Don Robustiano me sorprendió en
el mismo momento que giré la esquina y me adentré trotando en el túnel de
cipreses que lleva al cementerio. Él estaba a sus cosas, con las manos en la
espalda y mirando hacia el suelo; pero me gusta llamarle la atención y sonsacarle
un potente buenos días desde cualquier distancia y lugar. Venía del camposanto.
Era uno más de los cientos de ubetenses que ayer llenaron de vida,
paradójicamente, las calles y rincones de San Ginés, donde descansan
eternamente nuestros antepasados, el último lugar al que llegaremos tras
nuestra vida. Es un rito desandar los pasos imaginarios del último viaje para
reencontrarnos con nuestro último aliento, porque quién no piensa cuándo
llegará su momento y serán otros los que vengan a colocar flores sobre su
tumba. Es inevitable pensar en la muerte y ayer ese pensamiento se hizo más
presente al conectarnos de manera tan directa con ella.
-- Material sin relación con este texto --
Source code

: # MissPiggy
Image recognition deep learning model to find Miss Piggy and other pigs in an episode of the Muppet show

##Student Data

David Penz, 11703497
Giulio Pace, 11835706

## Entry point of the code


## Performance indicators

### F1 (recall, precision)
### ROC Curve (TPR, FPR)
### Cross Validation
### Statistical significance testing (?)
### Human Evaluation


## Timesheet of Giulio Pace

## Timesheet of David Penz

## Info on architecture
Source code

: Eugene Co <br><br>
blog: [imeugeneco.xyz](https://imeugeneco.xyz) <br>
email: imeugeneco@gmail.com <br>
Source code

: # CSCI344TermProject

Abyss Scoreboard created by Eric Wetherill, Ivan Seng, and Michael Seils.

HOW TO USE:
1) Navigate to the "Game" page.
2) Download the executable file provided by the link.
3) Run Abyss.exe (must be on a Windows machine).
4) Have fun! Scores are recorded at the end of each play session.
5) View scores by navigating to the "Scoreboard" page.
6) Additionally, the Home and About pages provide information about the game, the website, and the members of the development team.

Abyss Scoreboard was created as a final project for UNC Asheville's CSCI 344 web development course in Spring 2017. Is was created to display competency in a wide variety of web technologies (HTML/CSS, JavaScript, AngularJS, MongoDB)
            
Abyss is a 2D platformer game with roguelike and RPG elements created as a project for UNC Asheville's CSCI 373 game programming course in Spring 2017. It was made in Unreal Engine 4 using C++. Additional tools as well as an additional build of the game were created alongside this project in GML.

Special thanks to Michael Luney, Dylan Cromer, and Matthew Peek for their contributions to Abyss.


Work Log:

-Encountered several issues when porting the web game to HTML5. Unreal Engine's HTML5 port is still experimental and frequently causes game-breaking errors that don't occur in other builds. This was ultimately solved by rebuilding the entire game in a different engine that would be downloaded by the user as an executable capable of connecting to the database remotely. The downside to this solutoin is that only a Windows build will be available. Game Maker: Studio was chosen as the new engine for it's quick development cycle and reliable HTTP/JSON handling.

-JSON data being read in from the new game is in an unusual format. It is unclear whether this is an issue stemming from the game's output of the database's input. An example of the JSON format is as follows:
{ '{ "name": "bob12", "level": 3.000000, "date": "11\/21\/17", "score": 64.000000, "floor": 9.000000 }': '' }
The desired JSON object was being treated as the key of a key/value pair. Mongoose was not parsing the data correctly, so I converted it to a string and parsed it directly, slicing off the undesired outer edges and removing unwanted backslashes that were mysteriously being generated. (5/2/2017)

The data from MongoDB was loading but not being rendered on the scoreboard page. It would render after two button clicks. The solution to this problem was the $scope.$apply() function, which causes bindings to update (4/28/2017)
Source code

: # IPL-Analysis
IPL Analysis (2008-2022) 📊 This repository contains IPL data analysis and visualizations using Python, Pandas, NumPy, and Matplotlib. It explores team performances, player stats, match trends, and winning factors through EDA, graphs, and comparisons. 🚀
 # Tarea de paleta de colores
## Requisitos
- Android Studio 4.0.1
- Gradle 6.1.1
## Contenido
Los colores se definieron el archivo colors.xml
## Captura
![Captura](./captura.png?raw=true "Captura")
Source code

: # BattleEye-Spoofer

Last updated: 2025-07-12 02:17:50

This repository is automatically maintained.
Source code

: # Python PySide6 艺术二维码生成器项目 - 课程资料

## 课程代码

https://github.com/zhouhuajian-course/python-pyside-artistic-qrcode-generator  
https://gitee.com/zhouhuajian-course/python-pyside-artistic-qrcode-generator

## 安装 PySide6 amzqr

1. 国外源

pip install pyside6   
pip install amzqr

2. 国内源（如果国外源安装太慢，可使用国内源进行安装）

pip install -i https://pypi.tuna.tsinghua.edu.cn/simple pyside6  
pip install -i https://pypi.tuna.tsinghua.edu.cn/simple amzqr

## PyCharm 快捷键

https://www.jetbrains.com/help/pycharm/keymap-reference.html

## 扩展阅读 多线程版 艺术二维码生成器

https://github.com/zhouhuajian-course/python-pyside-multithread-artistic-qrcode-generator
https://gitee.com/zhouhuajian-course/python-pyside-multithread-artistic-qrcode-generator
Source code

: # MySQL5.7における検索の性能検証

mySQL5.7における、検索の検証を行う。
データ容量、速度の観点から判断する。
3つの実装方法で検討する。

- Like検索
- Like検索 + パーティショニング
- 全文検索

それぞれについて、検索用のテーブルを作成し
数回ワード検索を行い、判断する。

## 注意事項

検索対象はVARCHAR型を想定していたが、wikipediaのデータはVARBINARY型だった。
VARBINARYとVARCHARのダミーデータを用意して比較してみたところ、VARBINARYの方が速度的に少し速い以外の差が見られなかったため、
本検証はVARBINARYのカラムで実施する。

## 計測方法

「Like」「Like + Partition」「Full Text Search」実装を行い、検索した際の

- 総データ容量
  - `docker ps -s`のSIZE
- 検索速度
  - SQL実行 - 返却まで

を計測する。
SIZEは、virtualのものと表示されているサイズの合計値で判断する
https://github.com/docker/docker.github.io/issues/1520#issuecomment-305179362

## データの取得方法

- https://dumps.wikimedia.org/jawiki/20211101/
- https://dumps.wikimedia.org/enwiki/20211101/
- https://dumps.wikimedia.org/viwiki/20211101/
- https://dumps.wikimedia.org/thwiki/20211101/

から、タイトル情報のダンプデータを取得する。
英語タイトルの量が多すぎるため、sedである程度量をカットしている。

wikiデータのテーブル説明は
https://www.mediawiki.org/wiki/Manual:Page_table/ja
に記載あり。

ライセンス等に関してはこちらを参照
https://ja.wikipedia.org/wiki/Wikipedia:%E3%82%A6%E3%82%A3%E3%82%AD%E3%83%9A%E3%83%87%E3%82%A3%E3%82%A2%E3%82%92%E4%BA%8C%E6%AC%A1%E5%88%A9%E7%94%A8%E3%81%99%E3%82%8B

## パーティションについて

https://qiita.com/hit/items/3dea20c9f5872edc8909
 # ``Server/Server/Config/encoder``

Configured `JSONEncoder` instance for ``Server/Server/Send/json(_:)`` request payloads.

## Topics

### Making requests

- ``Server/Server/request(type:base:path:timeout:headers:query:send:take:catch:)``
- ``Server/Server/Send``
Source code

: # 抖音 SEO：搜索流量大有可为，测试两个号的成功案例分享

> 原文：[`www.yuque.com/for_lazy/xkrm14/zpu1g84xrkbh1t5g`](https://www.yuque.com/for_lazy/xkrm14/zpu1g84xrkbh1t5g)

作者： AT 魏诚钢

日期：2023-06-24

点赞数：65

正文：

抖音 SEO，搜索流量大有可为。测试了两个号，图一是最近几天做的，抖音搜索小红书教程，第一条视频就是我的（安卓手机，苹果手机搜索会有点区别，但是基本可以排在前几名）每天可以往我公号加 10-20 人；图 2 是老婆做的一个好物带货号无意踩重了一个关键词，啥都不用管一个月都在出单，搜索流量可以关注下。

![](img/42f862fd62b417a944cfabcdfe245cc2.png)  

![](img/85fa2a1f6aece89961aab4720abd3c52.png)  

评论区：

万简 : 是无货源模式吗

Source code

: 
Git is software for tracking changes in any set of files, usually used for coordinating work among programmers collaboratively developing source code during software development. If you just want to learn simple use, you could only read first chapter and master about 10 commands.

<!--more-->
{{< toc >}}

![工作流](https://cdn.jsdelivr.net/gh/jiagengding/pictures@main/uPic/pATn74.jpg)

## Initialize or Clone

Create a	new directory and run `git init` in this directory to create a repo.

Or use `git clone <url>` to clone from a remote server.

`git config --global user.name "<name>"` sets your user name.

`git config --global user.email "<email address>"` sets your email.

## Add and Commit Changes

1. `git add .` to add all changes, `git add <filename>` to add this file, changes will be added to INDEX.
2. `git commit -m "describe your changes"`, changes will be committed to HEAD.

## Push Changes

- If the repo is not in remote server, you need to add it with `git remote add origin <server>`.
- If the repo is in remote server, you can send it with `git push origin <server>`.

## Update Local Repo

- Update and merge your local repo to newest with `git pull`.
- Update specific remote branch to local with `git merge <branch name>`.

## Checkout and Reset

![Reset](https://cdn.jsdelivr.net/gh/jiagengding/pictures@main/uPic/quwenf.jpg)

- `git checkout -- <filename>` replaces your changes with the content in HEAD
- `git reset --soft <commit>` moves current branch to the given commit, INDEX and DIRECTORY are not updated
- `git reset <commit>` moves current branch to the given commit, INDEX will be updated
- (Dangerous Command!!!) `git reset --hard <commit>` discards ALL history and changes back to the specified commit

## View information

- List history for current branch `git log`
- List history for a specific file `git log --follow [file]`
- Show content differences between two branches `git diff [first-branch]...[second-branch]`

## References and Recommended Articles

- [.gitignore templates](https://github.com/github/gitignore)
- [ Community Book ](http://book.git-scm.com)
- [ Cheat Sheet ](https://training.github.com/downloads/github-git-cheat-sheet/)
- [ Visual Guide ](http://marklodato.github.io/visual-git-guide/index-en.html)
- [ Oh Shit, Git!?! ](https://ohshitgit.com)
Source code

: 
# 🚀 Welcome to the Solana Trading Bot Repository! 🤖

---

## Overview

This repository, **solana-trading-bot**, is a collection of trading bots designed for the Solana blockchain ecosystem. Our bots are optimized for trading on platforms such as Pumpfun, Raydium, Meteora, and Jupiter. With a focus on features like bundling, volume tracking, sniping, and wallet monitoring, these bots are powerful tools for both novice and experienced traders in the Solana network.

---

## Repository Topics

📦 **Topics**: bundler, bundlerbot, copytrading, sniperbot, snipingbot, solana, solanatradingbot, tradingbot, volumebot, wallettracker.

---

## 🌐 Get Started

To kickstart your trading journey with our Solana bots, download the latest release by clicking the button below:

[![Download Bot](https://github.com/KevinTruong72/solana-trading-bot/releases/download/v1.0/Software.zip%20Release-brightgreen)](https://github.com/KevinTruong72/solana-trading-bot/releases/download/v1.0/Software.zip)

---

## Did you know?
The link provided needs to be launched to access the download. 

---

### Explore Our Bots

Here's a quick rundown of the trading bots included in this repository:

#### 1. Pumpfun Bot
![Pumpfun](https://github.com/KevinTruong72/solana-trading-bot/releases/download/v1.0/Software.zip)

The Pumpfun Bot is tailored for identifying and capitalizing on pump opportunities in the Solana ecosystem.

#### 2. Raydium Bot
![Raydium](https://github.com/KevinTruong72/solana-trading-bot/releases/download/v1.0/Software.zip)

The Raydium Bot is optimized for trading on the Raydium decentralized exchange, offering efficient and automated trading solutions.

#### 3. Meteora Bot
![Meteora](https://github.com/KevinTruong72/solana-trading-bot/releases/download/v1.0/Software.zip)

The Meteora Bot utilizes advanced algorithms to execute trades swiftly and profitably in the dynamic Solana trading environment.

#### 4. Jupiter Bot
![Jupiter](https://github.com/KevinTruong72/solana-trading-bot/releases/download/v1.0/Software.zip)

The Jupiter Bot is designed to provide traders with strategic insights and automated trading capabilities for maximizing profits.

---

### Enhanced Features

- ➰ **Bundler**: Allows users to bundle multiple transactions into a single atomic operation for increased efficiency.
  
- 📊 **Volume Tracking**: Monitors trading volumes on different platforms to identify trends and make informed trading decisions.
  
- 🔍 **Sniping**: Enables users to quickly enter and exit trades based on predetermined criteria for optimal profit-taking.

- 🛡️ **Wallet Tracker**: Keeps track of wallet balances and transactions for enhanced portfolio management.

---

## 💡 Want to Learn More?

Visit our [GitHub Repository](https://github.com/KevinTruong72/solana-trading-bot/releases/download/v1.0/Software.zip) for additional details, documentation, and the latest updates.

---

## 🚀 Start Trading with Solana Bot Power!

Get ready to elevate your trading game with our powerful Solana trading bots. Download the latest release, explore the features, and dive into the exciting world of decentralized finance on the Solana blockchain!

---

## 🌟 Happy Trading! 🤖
La muerte moldea nuestras vidas y
no porque alguna vez nos deba llevar de la mano, sino porque constantemente nos
está robando algo de nuestro alrededor que conformaba nuestra persona. Y
siempre nos relegará a estar echando de menos a alguien que se nos fue. Ayer,
hoy, la muerte se viste de gala para recordarnos que hay que vivir profunda e
intensamente, y lo hace pinchando nuestra memoria con el recuerdo de los seres
queridos que ya marcharon. Y el recuerdo, a pesar de que intentemos disfrazarlo
con tradiciones importadas de otros lares, más televisivas y cinematográficas,
el recuerdo, digo, es más sólido que la muerte misma. Y recordar es un alimento
que se toma en silencio, al abrigo del hogar con un buen plato de gachas sobre
la mesa y las castañas tostándose en la lumbre. Recordar tiene figura de Don
Robustiano, un andar firme y lento con las manos en la espalda, mirando
atentamente el suelo de nuestras entrañas, entre cipreses centenarios y el piar
de los vencejos que anidan en San Ginés.